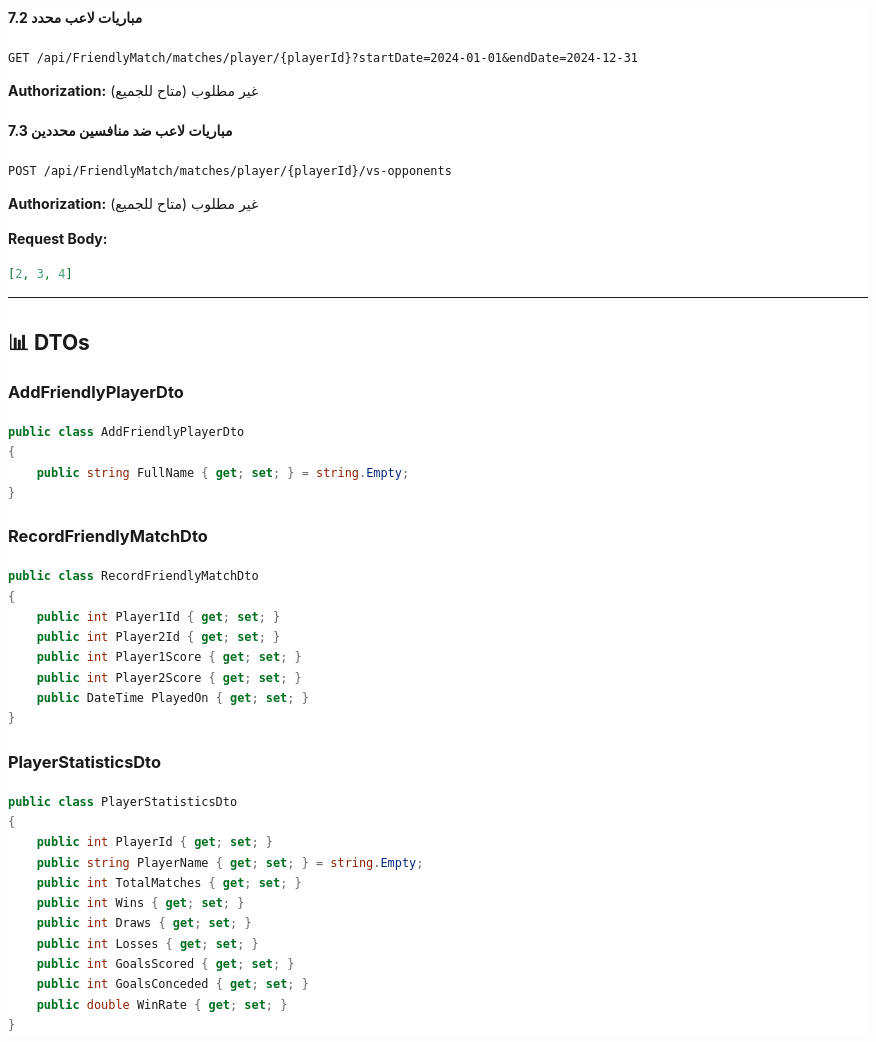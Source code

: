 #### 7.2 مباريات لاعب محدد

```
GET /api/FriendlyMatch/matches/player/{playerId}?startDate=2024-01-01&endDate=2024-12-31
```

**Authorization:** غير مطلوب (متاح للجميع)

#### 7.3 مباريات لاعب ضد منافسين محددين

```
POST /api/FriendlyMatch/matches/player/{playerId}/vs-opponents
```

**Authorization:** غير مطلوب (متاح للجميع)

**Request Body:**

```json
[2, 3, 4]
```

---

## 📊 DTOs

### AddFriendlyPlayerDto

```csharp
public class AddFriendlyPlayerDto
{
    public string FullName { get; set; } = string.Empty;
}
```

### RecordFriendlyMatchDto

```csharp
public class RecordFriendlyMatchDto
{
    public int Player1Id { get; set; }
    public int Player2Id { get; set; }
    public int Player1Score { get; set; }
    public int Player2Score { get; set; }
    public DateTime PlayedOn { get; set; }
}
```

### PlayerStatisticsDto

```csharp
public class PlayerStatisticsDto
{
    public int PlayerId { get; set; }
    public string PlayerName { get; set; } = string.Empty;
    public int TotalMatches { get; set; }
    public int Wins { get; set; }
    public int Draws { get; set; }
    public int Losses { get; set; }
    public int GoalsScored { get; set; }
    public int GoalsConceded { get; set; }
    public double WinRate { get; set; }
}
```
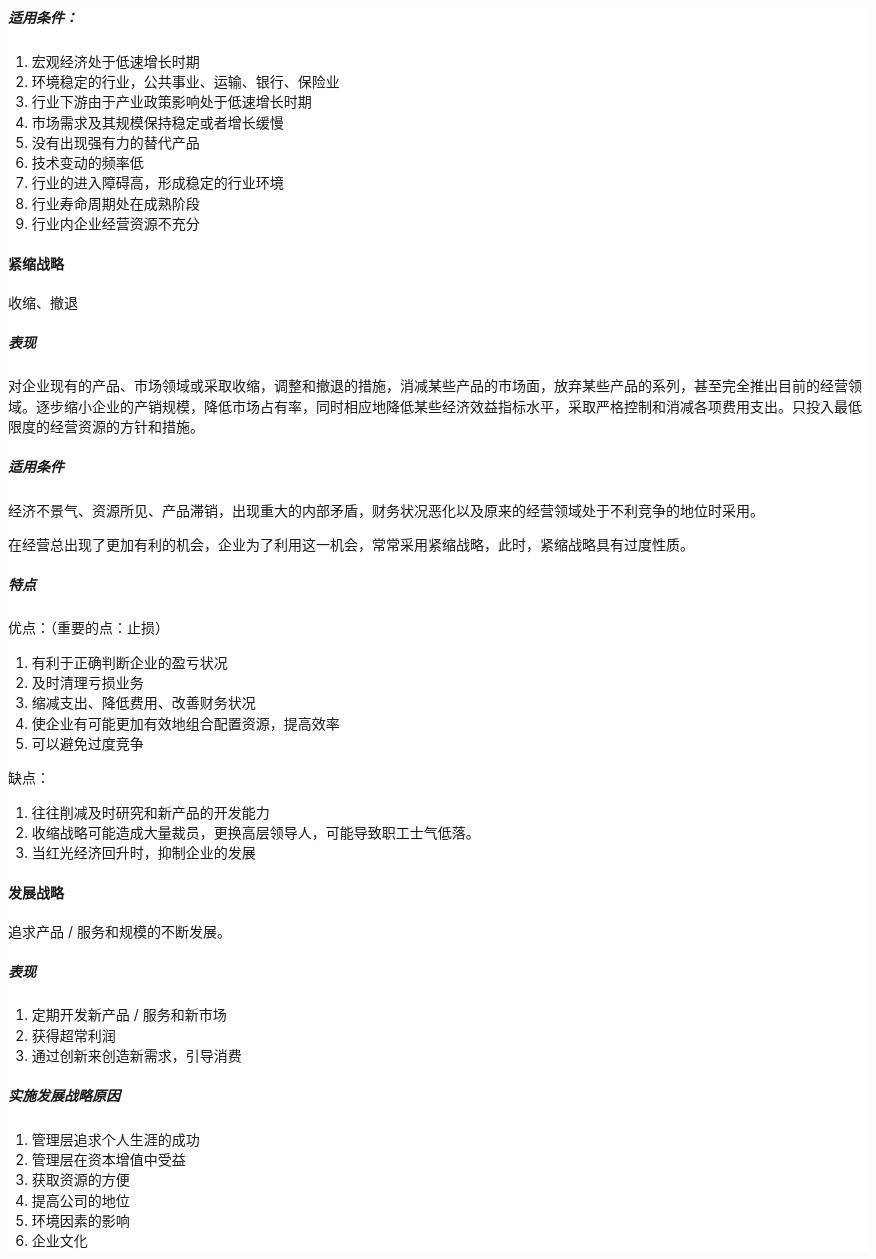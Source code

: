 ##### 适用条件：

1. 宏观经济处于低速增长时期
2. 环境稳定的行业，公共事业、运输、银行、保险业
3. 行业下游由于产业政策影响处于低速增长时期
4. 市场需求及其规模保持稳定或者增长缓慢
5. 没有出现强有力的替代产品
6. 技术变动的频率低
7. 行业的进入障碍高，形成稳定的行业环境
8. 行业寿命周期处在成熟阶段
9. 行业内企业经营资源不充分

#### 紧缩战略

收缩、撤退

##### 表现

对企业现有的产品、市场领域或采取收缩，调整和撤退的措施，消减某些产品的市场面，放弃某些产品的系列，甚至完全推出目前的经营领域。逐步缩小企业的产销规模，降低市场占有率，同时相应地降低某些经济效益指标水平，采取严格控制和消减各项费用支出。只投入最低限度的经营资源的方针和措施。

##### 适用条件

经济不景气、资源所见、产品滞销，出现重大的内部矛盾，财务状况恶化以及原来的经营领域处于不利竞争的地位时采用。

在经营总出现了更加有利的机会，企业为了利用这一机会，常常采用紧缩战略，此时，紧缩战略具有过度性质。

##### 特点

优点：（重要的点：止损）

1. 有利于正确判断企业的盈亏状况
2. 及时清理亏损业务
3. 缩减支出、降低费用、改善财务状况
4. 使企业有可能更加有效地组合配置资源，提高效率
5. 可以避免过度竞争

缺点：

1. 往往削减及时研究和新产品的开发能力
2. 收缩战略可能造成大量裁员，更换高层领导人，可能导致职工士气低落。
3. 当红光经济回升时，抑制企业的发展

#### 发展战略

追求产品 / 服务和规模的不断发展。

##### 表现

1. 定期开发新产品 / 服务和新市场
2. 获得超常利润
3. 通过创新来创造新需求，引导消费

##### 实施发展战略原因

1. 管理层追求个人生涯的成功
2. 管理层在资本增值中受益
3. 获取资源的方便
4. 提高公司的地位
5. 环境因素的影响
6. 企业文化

===

§ WORK ORDER
Determine the number of lines in the data above that hold "PlayerStatisticsDto", and reply with that number alone.

§ OUTPUT OF THE EXERCISE
2